::: RECORDS PROVIDED

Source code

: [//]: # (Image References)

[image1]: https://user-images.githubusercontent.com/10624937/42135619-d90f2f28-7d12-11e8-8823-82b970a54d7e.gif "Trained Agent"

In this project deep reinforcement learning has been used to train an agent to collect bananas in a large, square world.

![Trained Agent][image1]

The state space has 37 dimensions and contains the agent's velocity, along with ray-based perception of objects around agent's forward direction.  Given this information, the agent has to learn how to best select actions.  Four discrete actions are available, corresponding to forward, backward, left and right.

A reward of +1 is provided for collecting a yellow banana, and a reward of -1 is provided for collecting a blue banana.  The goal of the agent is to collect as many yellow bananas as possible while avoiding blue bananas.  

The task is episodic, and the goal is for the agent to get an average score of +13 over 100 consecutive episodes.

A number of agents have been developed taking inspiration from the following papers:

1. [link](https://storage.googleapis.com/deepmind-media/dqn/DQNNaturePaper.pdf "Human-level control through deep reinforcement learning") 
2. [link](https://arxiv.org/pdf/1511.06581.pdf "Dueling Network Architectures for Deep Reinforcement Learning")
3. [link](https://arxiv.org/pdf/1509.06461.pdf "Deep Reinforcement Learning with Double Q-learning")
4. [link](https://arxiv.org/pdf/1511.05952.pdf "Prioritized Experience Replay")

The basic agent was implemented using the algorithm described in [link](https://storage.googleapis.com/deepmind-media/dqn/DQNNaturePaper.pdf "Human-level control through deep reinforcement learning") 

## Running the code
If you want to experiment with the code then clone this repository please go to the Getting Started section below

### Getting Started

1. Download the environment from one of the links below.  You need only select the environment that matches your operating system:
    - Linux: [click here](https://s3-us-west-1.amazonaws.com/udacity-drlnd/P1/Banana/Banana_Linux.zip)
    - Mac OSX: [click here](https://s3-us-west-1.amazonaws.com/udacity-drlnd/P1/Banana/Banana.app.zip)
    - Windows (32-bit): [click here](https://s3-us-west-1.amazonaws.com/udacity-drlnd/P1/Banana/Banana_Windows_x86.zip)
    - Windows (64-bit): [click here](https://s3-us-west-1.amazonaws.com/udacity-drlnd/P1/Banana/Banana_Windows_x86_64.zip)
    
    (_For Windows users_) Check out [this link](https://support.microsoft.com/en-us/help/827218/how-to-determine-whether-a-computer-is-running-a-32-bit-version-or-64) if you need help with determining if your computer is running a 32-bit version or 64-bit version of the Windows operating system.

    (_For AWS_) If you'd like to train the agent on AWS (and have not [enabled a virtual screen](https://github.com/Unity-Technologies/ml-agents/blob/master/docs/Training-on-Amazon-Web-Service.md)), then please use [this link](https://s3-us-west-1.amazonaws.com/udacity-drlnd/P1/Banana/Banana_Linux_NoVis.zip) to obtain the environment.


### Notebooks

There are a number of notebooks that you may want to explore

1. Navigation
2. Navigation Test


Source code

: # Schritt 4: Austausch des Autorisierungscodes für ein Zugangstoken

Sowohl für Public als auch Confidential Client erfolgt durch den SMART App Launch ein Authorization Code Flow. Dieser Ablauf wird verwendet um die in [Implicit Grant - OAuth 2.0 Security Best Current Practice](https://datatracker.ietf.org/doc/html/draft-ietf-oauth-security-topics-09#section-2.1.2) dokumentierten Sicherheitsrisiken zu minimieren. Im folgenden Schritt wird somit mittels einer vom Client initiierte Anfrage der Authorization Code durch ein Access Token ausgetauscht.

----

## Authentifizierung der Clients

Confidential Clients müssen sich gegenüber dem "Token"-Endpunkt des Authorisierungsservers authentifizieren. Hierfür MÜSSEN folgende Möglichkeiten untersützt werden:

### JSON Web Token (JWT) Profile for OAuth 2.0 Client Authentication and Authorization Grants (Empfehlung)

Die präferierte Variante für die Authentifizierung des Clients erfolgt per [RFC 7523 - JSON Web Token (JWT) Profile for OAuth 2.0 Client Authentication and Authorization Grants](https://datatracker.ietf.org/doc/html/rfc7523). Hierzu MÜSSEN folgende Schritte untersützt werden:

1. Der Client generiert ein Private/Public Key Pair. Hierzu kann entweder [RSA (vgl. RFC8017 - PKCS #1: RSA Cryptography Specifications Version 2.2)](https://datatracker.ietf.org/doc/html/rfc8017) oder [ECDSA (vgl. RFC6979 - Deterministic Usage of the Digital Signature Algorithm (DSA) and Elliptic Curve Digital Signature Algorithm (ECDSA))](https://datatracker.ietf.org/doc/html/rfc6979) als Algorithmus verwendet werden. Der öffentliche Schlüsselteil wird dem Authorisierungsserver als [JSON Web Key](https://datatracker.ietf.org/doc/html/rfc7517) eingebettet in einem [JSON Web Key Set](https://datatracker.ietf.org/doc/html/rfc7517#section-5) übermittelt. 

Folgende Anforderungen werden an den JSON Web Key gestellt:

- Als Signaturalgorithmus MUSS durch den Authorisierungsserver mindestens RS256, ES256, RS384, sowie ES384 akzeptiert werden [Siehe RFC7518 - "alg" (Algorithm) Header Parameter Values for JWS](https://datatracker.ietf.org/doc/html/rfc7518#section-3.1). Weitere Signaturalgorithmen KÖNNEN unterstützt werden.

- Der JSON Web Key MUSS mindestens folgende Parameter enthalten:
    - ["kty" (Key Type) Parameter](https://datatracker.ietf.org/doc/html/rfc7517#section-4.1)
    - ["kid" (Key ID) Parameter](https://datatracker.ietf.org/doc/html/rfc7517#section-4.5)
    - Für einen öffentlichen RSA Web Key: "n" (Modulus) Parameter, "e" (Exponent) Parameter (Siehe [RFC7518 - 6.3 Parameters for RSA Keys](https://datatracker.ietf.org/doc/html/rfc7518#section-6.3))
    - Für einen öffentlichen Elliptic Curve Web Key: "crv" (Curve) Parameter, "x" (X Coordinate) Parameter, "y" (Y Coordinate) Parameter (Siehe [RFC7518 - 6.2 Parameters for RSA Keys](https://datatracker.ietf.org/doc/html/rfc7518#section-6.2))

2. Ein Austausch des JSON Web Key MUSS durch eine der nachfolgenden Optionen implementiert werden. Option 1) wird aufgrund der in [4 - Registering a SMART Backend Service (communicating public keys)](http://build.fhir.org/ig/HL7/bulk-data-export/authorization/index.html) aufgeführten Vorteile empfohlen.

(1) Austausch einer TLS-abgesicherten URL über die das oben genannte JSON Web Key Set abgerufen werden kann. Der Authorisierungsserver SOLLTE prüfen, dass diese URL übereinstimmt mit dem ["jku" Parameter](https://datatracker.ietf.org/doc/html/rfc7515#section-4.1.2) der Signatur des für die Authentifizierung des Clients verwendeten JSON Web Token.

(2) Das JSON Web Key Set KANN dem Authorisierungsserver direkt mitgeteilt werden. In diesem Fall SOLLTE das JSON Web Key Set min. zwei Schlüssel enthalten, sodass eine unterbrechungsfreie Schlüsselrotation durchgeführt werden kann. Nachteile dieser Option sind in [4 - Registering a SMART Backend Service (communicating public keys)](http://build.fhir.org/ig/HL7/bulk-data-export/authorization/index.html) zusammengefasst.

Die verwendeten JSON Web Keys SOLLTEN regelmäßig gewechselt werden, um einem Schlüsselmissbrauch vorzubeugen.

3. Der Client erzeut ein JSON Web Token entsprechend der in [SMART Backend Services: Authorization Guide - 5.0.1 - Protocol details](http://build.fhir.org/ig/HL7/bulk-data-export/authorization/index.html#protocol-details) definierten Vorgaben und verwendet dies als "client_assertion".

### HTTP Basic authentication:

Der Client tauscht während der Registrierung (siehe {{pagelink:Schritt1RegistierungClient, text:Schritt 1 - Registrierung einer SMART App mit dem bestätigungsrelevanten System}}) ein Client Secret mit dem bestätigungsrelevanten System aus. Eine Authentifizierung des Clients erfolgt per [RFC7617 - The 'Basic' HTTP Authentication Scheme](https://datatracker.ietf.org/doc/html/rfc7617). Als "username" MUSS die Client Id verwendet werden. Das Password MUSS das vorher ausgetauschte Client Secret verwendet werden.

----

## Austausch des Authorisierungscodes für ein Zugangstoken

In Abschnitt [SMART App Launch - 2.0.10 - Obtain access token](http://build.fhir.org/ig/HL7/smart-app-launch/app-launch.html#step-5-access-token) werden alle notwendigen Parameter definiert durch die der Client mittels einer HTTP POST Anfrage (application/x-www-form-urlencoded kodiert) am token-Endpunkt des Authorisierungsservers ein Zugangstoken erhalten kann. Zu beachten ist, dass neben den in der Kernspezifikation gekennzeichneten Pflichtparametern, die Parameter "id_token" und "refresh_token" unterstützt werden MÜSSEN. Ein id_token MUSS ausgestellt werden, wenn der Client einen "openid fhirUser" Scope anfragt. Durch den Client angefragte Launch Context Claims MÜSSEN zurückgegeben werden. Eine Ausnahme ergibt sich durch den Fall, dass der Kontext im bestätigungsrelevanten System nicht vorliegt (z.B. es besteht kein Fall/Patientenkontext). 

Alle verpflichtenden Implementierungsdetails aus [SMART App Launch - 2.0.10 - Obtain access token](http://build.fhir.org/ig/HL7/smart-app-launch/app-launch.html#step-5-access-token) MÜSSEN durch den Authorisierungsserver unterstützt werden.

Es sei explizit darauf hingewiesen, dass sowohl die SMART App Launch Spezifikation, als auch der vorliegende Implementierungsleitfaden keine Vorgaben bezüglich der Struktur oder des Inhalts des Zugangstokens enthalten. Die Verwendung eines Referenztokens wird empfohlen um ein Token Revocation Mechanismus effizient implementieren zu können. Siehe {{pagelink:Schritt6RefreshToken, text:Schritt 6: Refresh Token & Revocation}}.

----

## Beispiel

::::::

EXERCISE DIRECTIONS →
The word is "control". Copy every line above where it appears.

ANSWER SECTION →
1. [link](https://storage.googleapis.com/deepmind-media/dqn/DQNNaturePaper.pdf "Human-level control through deep reinforcement learning") 
The basic agent was implemented using the algorithm described in [link](https://storage.googleapis.com/deepmind-media/dqn/DQNNaturePaper.pdf "Human-level control through deep reinforcement learning") 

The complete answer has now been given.